Genuine Curiosity

Author Dwayne Melancon is always on the lookout for new things to learn. An ecclectic collection of postings on personal productivity, travel, good books, gadgets, leadership & management, and many other things.

 

Microsoft Word - with style

I frequently find myself in situations where I need to combine Word documents from multiple people into a single document. This becomes very time consuming when the original authors "hard code" their formatting and fonts into their document (for example, manually applying Bold, Underline, and a larger font size to headings in the document).
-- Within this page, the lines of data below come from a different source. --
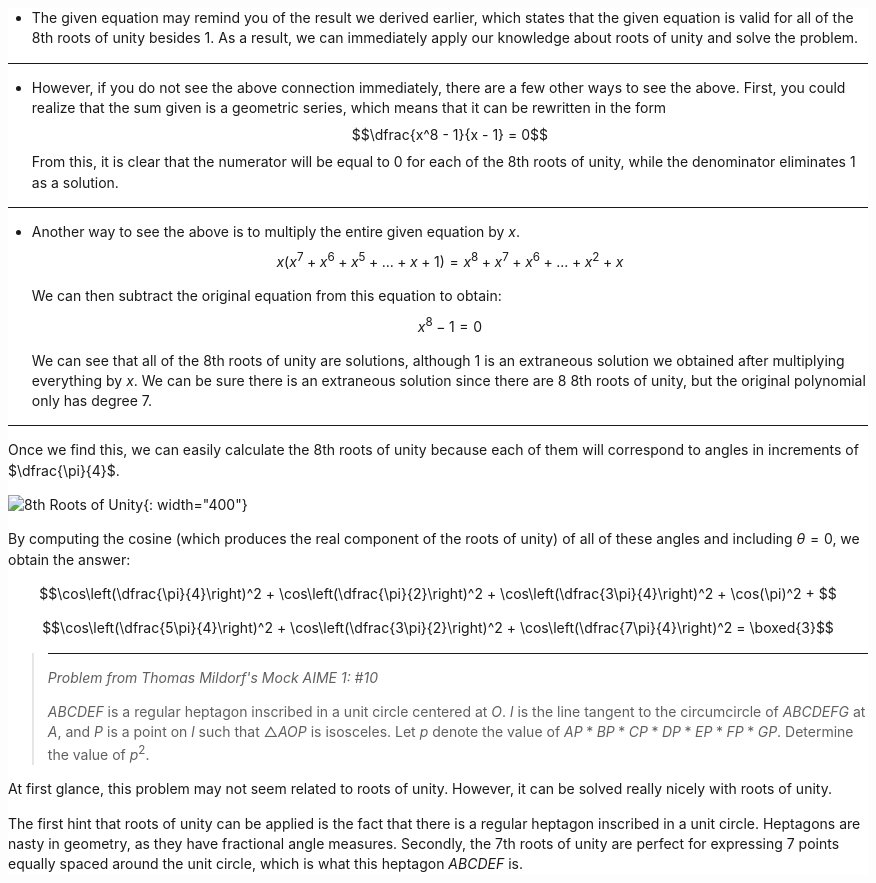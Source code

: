 - The given equation may remind you of the result we derived earlier, which states that the given equation is valid for all of the $8$th roots of unity besides 1. As a result, we can immediately apply our knowledge about roots of unity and solve the problem.

<hr>

- However, if you do not see the above connection immediately, there are a few other ways to see the above. First, you could realize that the sum given is a geometric series, which means that it can be rewritten in the form
    $$\dfrac{x^8 - 1}{x - 1} = 0$$
    From this, it is clear that the numerator will be equal to $0$ for each of the $8$th roots of unity, while the denominator eliminates $1$ as a solution.

<hr>

- Another way to see the above is to multiply the entire given equation by $x$.
    $$x(x^7 + x^6 + x^5 + ... + x + 1) = x^8 + x^7 + x^6 + ... + x^2 + x$$

    We can then subtract the original equation from this equation to obtain:
    $$x^8 - 1 = 0$$

    We can see that all of the $8$th roots of unity are solutions, although $1$ is an extraneous solution we obtained after multiplying everything by $x$. We can be sure there is an extraneous solution since there are 8 8th roots of unity, but the original polynomial only has degree 7.

<hr>

Once we find this, we can easily calculate the 8th roots of unity because each of them will correspond to angles in increments of $\dfrac{\pi}{4}$.

![8th Roots of Unity](/assets/img/roots-of-unity/8th.jpg){: width="400"}

By computing the cosine (which produces the real component of the roots of unity) of all of these angles and including $\theta = 0$, we obtain the answer:

$$\cos\left(\dfrac{\pi}{4}\right)^2 + \cos\left(\dfrac{\pi}{2}\right)^2 + \cos\left(\dfrac{3\pi}{4}\right)^2 + \cos(\pi)^2 + $$

$$\cos\left(\dfrac{5\pi}{4}\right)^2 + \cos\left(\dfrac{3\pi}{2}\right)^2 + \cos\left(\dfrac{7\pi}{4}\right)^2 = \boxed{3}$$

<blockquote class="blockquote-example">
<hr>
<i>Problem from Thomas Mildorf's Mock AIME 1: #10</i>

<br>

$ABCDEF$ is a regular heptagon inscribed in a unit circle centered at $O$. $l$ is the line tangent to the circumcircle of $ABCDEFG$ at $A$, and $P$ is a point on $l$ such that $\triangle AOP$ is isosceles. Let $p$ denote the value of $AP * BP * CP * DP * EP * FP * GP$. Determine the value of $p^2$.
</blockquote>

At first glance, this problem may not seem related to roots of unity. However, it can be solved really nicely with roots of unity.

The first hint that roots of unity can be applied is the fact that there is a regular heptagon inscribed in a unit circle. Heptagons are nasty in geometry, as they have fractional angle measures. Secondly, the 7th roots of unity are perfect for expressing 7 points equally spaced around the unit circle, which is what this heptagon $ABCDEF$ is.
When you combine various hard-coded documents created in this way, you end up with a hodge podge of visual styles -- and a very unattractive document. The only way to make these hodge podge documents look consistent is to spend a lot of time manually adjusting the documents (you can save a little time by copying the format from one paragraph to another with the Format Painter tool in Word -- -- but that's still a big pain when cleaning up a long document).


Styles to the rescue


Based on my informal research, most people don't use Styles in Microsoft Word documents they create. I'd like to share a little about these powerful tools.


First, a little background: Styles are used for formatting in documents, but in a different way than describing how a block of text looks - instead, they describe the "role" a block of text has in a document. You "apply" styles to text to let Word know what role to assign to that text. For example:



  • One block of text may have the role of "Title" in your document, so you apply the "Title" style to that text
  • Other blocks of text may be "normal" in your document - you can assign them "Normal" or "Body Text" styles

There are a bunch of other common styles built into Word (and you can create your own if you'd like).


Once a document has been formatted with "Styles," you can easily update the look of a document by applying a different template. This is where the power really comes into play.


You can even save a Template that contains all your Styles, so you can quickly create attractive documents each time without having to redefine all the Styles again. Styles can be assigned hotkeys to make it easier to apply them - see my graphic sample to see some of the hotkeys I've assigned.


Learn about Styles and Templates


For more information on Templates and Styles, consult the help file with your version of Word, or check out the Office Online portal for tutorials. Microsoft offers Word 2003 Tutorials and Word 2007 Tutorials that are quite good.


I have a template that has served me well (see a sample picture above) - feel free to use this one - I've attached Word 2003 and Word 2007 formats below.




After you download and open one of these templates, do a "Save As..." and change the "Save as type:" value to one of the Template formats, as indicated below. This will automatically change the location to Word's default location for templates. Feel free to change the name of the file, if you'd like.